Work request
Count every line in the following entries where the word "zcfy" appears. Give the count alone.
BEGIN Data to use
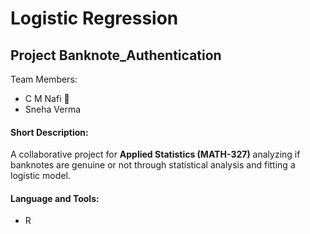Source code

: # Logistic Regression 
## Project Banknote_Authentication
Team Members:
* C M Nafi :call_me_hand:
* Sneha Verma 

 #### Short Description:
 A collaborative project for **Applied Statistics (MATH-327)** analyzing if banknotes are genuine or not through statistical analysis and fitting a logistic model.
 
 #### Language and Tools:
 * R
 

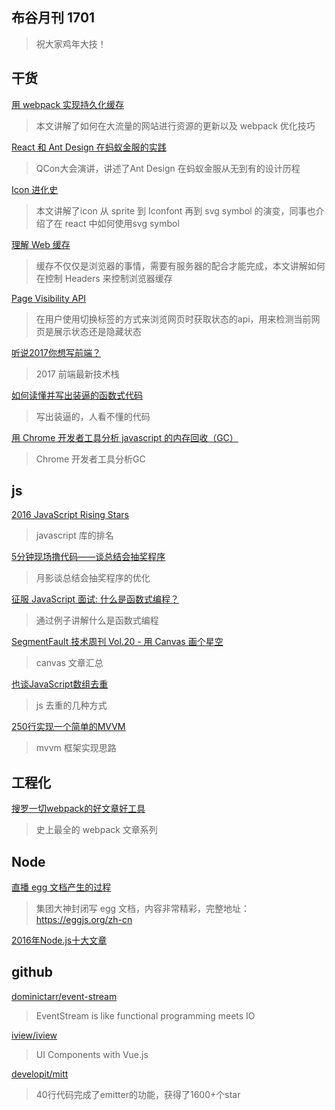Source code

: 布谷月刊 1701
-----

>祝大家鸡年大技！

## 干货

[用 webpack 实现持久化缓存](https://sebastianblade.com/using-webpack-to-achieve-long-term-cache/)
>本文讲解了如何在大流量的网站进行资源的更新以及 webpack 优化技巧

[React 和 Ant Design 在蚂蚁金服的实践](http://mp.weixin.qq.com/s?__biz=MzIwNjQwMzUwMQ==&mid=2247484912&idx=1&sn=6f086066624362dfb1b7e3208aeae98e&chksm=97236732a054ee24cde68a697a61f63f79a746f5f996703ea14cc37996b7d5242cb6ffbde6b0#rd)
>QCon大会演讲，讲述了Ant Design 在蚂蚁金服从无到有的设计历程

[Icon 进化史](http://mp.weixin.qq.com/s/9VwSoinx40ysFpTj2kz2xg)
>本文讲解了icon 从 sprite 到 Iconfont 再到 svg symbol 的演变，同事也介绍了在 react 中如何使用svg symbol

[理解 Web 缓存](https://zhuanlan.zhihu.com/p/25038231)
>缓存不仅仅是浏览器的事情，需要有服务器的配合才能完成，本文讲解如何在控制 Headers 来控制浏览器缓存

[Page Visibility API](https://developer.mozilla.org/zh-CN/docs/Web/API/Page_Visibility_API)
>在用户使用切换标签的方式来浏览网页时获取状态的api，用来检测当前网页是展示状态还是隐藏状态

[听说2017你想写前端？](http://mp.weixin.qq.com/s/8vz1aIeVpRHmU2E2-7zzsQ)
>2017 前端最新技术栈

[如何读懂并写出装逼的函数式代码](http://coolshell.cn/articles/17524.html)
>写出装逼的，人看不懂的代码

[用 Chrome 开发者工具分析 javascript 的内存回收（GC）](http://mp.weixin.qq.com/s/zDFl58bxseZGsUvS3PjP0w)
>Chrome 开发者工具分析GC

## js

[2016 JavaScript Rising Stars](https://risingstars2016.js.org/?utm_source=javascriptweekly&utm_medium=email)
>javascript 库的排名

[5分钟现场撸代码——谈总结会抽奖程序](https://www.h5jun.com/post/luckey-draw-in-5-minutes.html)
>月影谈总结会抽奖程序的优化

[征服 JavaScript 面试: 什么是函数式编程？](http://www.zcfy.cc/article/master-the-javascript-interview-what-is-functional-programming-2221.html)
>通过例子讲解什么是函数式编程

[SegmentFault 技术周刊 Vol.20 - 用 Canvas 画个星空](https://segmentfault.com/a/1190000008071757)
>canvas 文章汇总

[也谈JavaScript数组去重](https://www.toobug.net/article/array_unique_in_javascript.html)
>js 去重的几种方式

[250行实现一个简单的MVVM](https://zhuanlan.zhihu.com/p/24475845?refer=mirone)
>mvvm 框架实现思路

## 工程化

[搜罗一切webpack的好文章好工具](https://github.com/webpack-china/awesome-webpack-cn)
>史上最全的 webpack 文章系列


## Node

[直播 egg 文档产生的过程](https://cnodejs.org/topic/5870e9da04dcf9a706a745f0)
>集团大神封闭写 egg 文档，内容非常精彩，完整地址：https://eggjs.org/zh-cn

[2016年Node.js十大文章](http://www.zcfy.cc/article/the-10-most-important-node-js-articles-of-2016-risingstack-2201.html)

## github

[dominictarr/event-stream](https://github.com/dominictarr/event-stream)
>EventStream is like functional programming meets IO

[iview/iview](https://github.com/iview/iview)
>UI Components with Vue.js

[developit/mitt](https://github.com/developit/mitt)
>40行代码完成了emitter的功能，获得了1600+个star
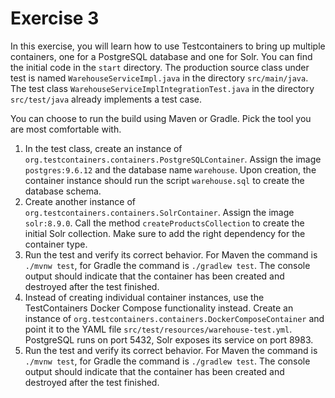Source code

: # Exercise 3

In this exercise, you will learn how to use Testcontainers to bring up multiple containers, one for a PostgreSQL database and one for Solr. You can find the initial code in the `start` directory. The production source class under test is named `WarehouseServiceImpl.java` in the directory `src/main/java`. The test class `WarehouseServiceImplIntegrationTest.java` in the directory `src/test/java` already implements a test case.

You can choose to run the build using Maven or Gradle. Pick the tool you are most comfortable with.

1. In the test class, create an instance of `org.testcontainers.containers.PostgreSQLContainer`. Assign the image `postgres:9.6.12` and the database name `warehouse`. Upon creation, the container instance should run the script `warehouse.sql` to create the database schema.
2. Create another instance of `org.testcontainers.containers.SolrContainer`. Assign the image `solr:8.9.0`. Call the method `createProductsCollection` to create the initial Solr collection. Make sure to add the right dependency for the container type.
3. Run the test and verify its correct behavior. For Maven the command is `./mvnw test`, for Gradle the command is `./gradlew test`. The console output should indicate that the container has been created and destroyed after the test finished.
4. Instead of creating individual container instances, use the TestContainers Docker Compose functionality instead. Create an instance of `org.testcontainers.containers.DockerComposeContainer` and point it to the YAML file `src/test/resources/warehouse-test.yml`. PostgreSQL runs on port 5432, Solr exposes its service on port 8983.
5. Run the test and verify its correct behavior. For Maven the command is `./mvnw test`, for Gradle the command is `./gradlew test`. The console output should indicate that the container has been created and destroyed after the test finished.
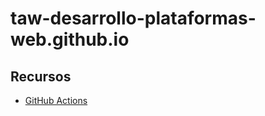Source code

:# taw-desarrollo-plataformas-web.github.io

## Recursos

* [GitHub Actions](https://github.com/taw-desarrollo-plataformas-web/recursos/blob/main/AltaGitHubPages.pdf) 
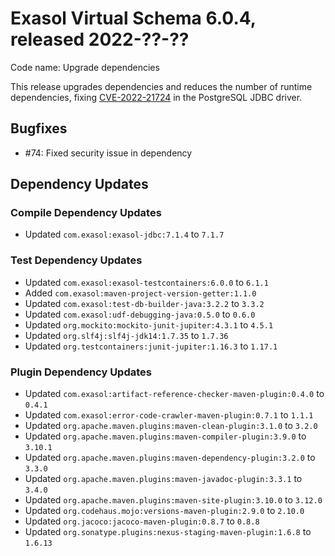 # Exasol Virtual Schema 6.0.4, released 2022-??-??

Code name: Upgrade dependencies

This release upgrades dependencies and reduces the number of runtime dependencies, fixing [CVE-2022-21724](https://ossindex.sonatype.org/vulnerability/0f319d1b-e964-4471-bded-db3aeb3c3a29?component-type=maven&component-name=org.postgresql.postgresql&utm_source=ossindex-client&utm_medium=integration&utm_content=1.1.1) in the PostgreSQL JDBC driver.

## Bugfixes

* #74: Fixed security issue in dependency

## Dependency Updates

### Compile Dependency Updates

* Updated `com.exasol:exasol-jdbc:7.1.4` to `7.1.7`

### Test Dependency Updates

* Updated `com.exasol:exasol-testcontainers:6.0.0` to `6.1.1`
* Added `com.exasol:maven-project-version-getter:1.1.0`
* Updated `com.exasol:test-db-builder-java:3.2.2` to `3.3.2`
* Updated `com.exasol:udf-debugging-java:0.5.0` to `0.6.0`
* Updated `org.mockito:mockito-junit-jupiter:4.3.1` to `4.5.1`
* Updated `org.slf4j:slf4j-jdk14:1.7.35` to `1.7.36`
* Updated `org.testcontainers:junit-jupiter:1.16.3` to `1.17.1`

### Plugin Dependency Updates

* Updated `com.exasol:artifact-reference-checker-maven-plugin:0.4.0` to `0.4.1`
* Updated `com.exasol:error-code-crawler-maven-plugin:0.7.1` to `1.1.1`
* Updated `org.apache.maven.plugins:maven-clean-plugin:3.1.0` to `3.2.0`
* Updated `org.apache.maven.plugins:maven-compiler-plugin:3.9.0` to `3.10.1`
* Updated `org.apache.maven.plugins:maven-dependency-plugin:3.2.0` to `3.3.0`
* Updated `org.apache.maven.plugins:maven-javadoc-plugin:3.3.1` to `3.4.0`
* Updated `org.apache.maven.plugins:maven-site-plugin:3.10.0` to `3.12.0`
* Updated `org.codehaus.mojo:versions-maven-plugin:2.9.0` to `2.10.0`
* Updated `org.jacoco:jacoco-maven-plugin:0.8.7` to `0.8.8`
* Updated `org.sonatype.plugins:nexus-staging-maven-plugin:1.6.8` to `1.6.13`
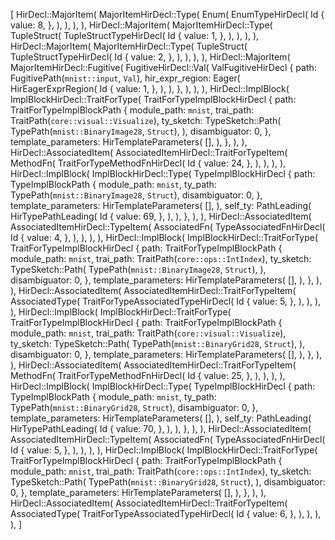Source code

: [
    HirDecl::MajorItem(
        MajorItemHirDecl::Type(
            Enum(
                EnumTypeHirDecl(
                    Id {
                        value: 8,
                    },
                ),
            ),
        ),
    ),
    HirDecl::MajorItem(
        MajorItemHirDecl::Type(
            TupleStruct(
                TupleStructTypeHirDecl(
                    Id {
                        value: 1,
                    },
                ),
            ),
        ),
    ),
    HirDecl::MajorItem(
        MajorItemHirDecl::Type(
            TupleStruct(
                TupleStructTypeHirDecl(
                    Id {
                        value: 2,
                    },
                ),
            ),
        ),
    ),
    HirDecl::MajorItem(
        MajorItemHirDecl::Fugitive(
            FugitiveHirDecl::Val(
                ValFugitiveHirDecl {
                    path: FugitivePath(`mnist::input`, `Val`),
                    hir_expr_region: Eager(
                        HirEagerExprRegion(
                            Id {
                                value: 1,
                            },
                        ),
                    ),
                },
            ),
        ),
    ),
    HirDecl::ImplBlock(
        ImplBlockHirDecl::TraitForType(
            TraitForTypeImplBlockHirDecl {
                path: TraitForTypeImplBlockPath {
                    module_path: `mnist`,
                    trai_path: TraitPath(`core::visual::Visualize`),
                    ty_sketch: TypeSketch::Path(
                        TypePath(`mnist::BinaryImage28`, `Struct`),
                    ),
                    disambiguator: 0,
                },
                template_parameters: HirTemplateParameters(
                    [],
                ),
            },
        ),
    ),
    HirDecl::AssociatedItem(
        AssociatedItemHirDecl::TraitForTypeItem(
            MethodFn(
                TraitForTypeMethodFnHirDecl(
                    Id {
                        value: 24,
                    },
                ),
            ),
        ),
    ),
    HirDecl::ImplBlock(
        ImplBlockHirDecl::Type(
            TypeImplBlockHirDecl {
                path: TypeImplBlockPath {
                    module_path: `mnist`,
                    ty_path: TypePath(`mnist::BinaryImage28`, `Struct`),
                    disambiguator: 0,
                },
                template_parameters: HirTemplateParameters(
                    [],
                ),
                self_ty: PathLeading(
                    HirTypePathLeading(
                        Id {
                            value: 69,
                        },
                    ),
                ),
            },
        ),
    ),
    HirDecl::AssociatedItem(
        AssociatedItemHirDecl::TypeItem(
            AssociatedFn(
                TypeAssociatedFnHirDecl(
                    Id {
                        value: 4,
                    },
                ),
            ),
        ),
    ),
    HirDecl::ImplBlock(
        ImplBlockHirDecl::TraitForType(
            TraitForTypeImplBlockHirDecl {
                path: TraitForTypeImplBlockPath {
                    module_path: `mnist`,
                    trai_path: TraitPath(`core::ops::IntIndex`),
                    ty_sketch: TypeSketch::Path(
                        TypePath(`mnist::BinaryImage28`, `Struct`),
                    ),
                    disambiguator: 0,
                },
                template_parameters: HirTemplateParameters(
                    [],
                ),
            },
        ),
    ),
    HirDecl::AssociatedItem(
        AssociatedItemHirDecl::TraitForTypeItem(
            AssociatedType(
                TraitForTypeAssociatedTypeHirDecl(
                    Id {
                        value: 5,
                    },
                ),
            ),
        ),
    ),
    HirDecl::ImplBlock(
        ImplBlockHirDecl::TraitForType(
            TraitForTypeImplBlockHirDecl {
                path: TraitForTypeImplBlockPath {
                    module_path: `mnist`,
                    trai_path: TraitPath(`core::visual::Visualize`),
                    ty_sketch: TypeSketch::Path(
                        TypePath(`mnist::BinaryGrid28`, `Struct`),
                    ),
                    disambiguator: 0,
                },
                template_parameters: HirTemplateParameters(
                    [],
                ),
            },
        ),
    ),
    HirDecl::AssociatedItem(
        AssociatedItemHirDecl::TraitForTypeItem(
            MethodFn(
                TraitForTypeMethodFnHirDecl(
                    Id {
                        value: 25,
                    },
                ),
            ),
        ),
    ),
    HirDecl::ImplBlock(
        ImplBlockHirDecl::Type(
            TypeImplBlockHirDecl {
                path: TypeImplBlockPath {
                    module_path: `mnist`,
                    ty_path: TypePath(`mnist::BinaryGrid28`, `Struct`),
                    disambiguator: 0,
                },
                template_parameters: HirTemplateParameters(
                    [],
                ),
                self_ty: PathLeading(
                    HirTypePathLeading(
                        Id {
                            value: 70,
                        },
                    ),
                ),
            },
        ),
    ),
    HirDecl::AssociatedItem(
        AssociatedItemHirDecl::TypeItem(
            AssociatedFn(
                TypeAssociatedFnHirDecl(
                    Id {
                        value: 5,
                    },
                ),
            ),
        ),
    ),
    HirDecl::ImplBlock(
        ImplBlockHirDecl::TraitForType(
            TraitForTypeImplBlockHirDecl {
                path: TraitForTypeImplBlockPath {
                    module_path: `mnist`,
                    trai_path: TraitPath(`core::ops::IntIndex`),
                    ty_sketch: TypeSketch::Path(
                        TypePath(`mnist::BinaryGrid28`, `Struct`),
                    ),
                    disambiguator: 0,
                },
                template_parameters: HirTemplateParameters(
                    [],
                ),
            },
        ),
    ),
    HirDecl::AssociatedItem(
        AssociatedItemHirDecl::TraitForTypeItem(
            AssociatedType(
                TraitForTypeAssociatedTypeHirDecl(
                    Id {
                        value: 6,
                    },
                ),
            ),
        ),
    ),
]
END Data to use
Result for this task
2